(Source texts of formatted documents)
=== Section Start ===

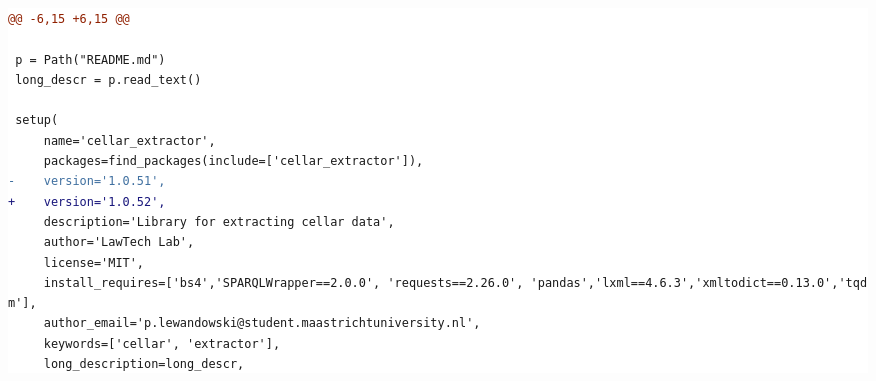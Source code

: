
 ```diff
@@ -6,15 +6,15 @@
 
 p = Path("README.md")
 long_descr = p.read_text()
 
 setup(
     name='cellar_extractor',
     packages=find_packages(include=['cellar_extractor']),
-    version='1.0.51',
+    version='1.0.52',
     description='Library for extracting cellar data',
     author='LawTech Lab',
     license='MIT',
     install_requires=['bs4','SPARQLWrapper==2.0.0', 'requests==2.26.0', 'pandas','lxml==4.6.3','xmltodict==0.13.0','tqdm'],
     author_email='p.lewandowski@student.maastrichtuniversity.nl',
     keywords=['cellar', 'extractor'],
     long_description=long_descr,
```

=== Section End ===

_TASK OBJECTIVE_.
The result should be a word-for-word restatement of all the data, without images.

_RESULT OF THIS EXERCISE_.
Source code

:
 ```diff
@@ -6,15 +6,15 @@
 
 p = Path("README.md")
 long_descr = p.read_text()
 
 setup(
     name='cellar_extractor',
     packages=find_packages(include=['cellar_extractor']),
-    version='1.0.51',
+    version='1.0.52',
     description='Library for extracting cellar data',
     author='LawTech Lab',
     license='MIT',
     install_requires=['bs4','SPARQLWrapper==2.0.0', 'requests==2.26.0', 'pandas','lxml==4.6.3','xmltodict==0.13.0','tqdm'],
     author_email='p.lewandowski@student.maastrichtuniversity.nl',
     keywords=['cellar', 'extractor'],
     long_description=long_descr,
```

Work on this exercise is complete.